Print out the records precisely, keeping each line identical to its source.

____

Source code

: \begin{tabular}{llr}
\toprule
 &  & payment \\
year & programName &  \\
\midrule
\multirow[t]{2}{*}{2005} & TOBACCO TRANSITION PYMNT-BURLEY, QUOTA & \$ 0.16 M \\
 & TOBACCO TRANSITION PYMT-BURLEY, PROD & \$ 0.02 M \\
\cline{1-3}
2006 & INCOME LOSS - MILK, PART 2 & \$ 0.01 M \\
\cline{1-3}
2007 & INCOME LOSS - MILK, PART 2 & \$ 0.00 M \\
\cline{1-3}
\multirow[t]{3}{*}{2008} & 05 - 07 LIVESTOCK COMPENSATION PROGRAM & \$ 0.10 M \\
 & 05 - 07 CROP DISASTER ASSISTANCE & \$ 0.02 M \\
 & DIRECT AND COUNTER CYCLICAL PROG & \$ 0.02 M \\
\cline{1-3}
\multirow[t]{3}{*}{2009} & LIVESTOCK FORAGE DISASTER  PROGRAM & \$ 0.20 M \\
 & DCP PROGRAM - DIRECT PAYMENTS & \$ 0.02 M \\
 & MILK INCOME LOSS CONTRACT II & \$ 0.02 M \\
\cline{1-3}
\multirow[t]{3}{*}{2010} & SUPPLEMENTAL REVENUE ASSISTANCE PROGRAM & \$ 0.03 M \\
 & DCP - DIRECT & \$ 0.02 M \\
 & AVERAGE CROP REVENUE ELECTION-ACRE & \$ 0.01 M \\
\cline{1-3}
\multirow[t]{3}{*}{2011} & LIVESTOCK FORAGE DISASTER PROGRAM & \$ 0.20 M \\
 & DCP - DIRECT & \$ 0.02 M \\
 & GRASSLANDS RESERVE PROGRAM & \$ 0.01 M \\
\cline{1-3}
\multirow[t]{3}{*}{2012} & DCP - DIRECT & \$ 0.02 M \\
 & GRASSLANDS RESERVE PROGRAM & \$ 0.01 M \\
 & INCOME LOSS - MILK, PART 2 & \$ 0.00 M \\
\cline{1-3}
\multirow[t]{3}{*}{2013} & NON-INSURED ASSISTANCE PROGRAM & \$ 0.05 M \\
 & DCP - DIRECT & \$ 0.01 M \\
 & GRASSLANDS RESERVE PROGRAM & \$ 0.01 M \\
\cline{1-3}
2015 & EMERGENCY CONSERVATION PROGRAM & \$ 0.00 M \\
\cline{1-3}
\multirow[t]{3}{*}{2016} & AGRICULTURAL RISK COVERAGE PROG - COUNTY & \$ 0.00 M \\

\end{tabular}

____

- Exercise output:
Source code

: \begin{tabular}{llr}
\toprule
 &  & payment \\
year & programName &  \\
\midrule
\multirow[t]{2}{*}{2005} & TOBACCO TRANSITION PYMNT-BURLEY, QUOTA & \$ 0.16 M \\
 & TOBACCO TRANSITION PYMT-BURLEY, PROD & \$ 0.02 M \\
\cline{1-3}
2006 & INCOME LOSS - MILK, PART 2 & \$ 0.01 M \\
\cline{1-3}
2007 & INCOME LOSS - MILK, PART 2 & \$ 0.00 M \\
\cline{1-3}
\multirow[t]{3}{*}{2008} & 05 - 07 LIVESTOCK COMPENSATION PROGRAM & \$ 0.10 M \\
 & 05 - 07 CROP DISASTER ASSISTANCE & \$ 0.02 M \\
 & DIRECT AND COUNTER CYCLICAL PROG & \$ 0.02 M \\
\cline{1-3}
\multirow[t]{3}{*}{2009} & LIVESTOCK FORAGE DISASTER  PROGRAM & \$ 0.20 M \\
 & DCP PROGRAM - DIRECT PAYMENTS & \$ 0.02 M \\
 & MILK INCOME LOSS CONTRACT II & \$ 0.02 M \\
\cline{1-3}
\multirow[t]{3}{*}{2010} & SUPPLEMENTAL REVENUE ASSISTANCE PROGRAM & \$ 0.03 M \\
 & DCP - DIRECT & \$ 0.02 M \\
 & AVERAGE CROP REVENUE ELECTION-ACRE & \$ 0.01 M \\
\cline{1-3}
\multirow[t]{3}{*}{2011} & LIVESTOCK FORAGE DISASTER PROGRAM & \$ 0.20 M \\
 & DCP - DIRECT & \$ 0.02 M \\
 & GRASSLANDS RESERVE PROGRAM & \$ 0.01 M \\
\cline{1-3}
\multirow[t]{3}{*}{2012} & DCP - DIRECT & \$ 0.02 M \\
 & GRASSLANDS RESERVE PROGRAM & \$ 0.01 M \\
 & INCOME LOSS - MILK, PART 2 & \$ 0.00 M \\
\cline{1-3}
\multirow[t]{3}{*}{2013} & NON-INSURED ASSISTANCE PROGRAM & \$ 0.05 M \\
 & DCP - DIRECT & \$ 0.01 M \\
 & GRASSLANDS RESERVE PROGRAM & \$ 0.01 M \\
\cline{1-3}
2015 & EMERGENCY CONSERVATION PROGRAM & \$ 0.00 M \\
\cline{1-3}
\multirow[t]{3}{*}{2016} & AGRICULTURAL RISK COVERAGE PROG - COUNTY & \$ 0.00 M \\

\end{tabular}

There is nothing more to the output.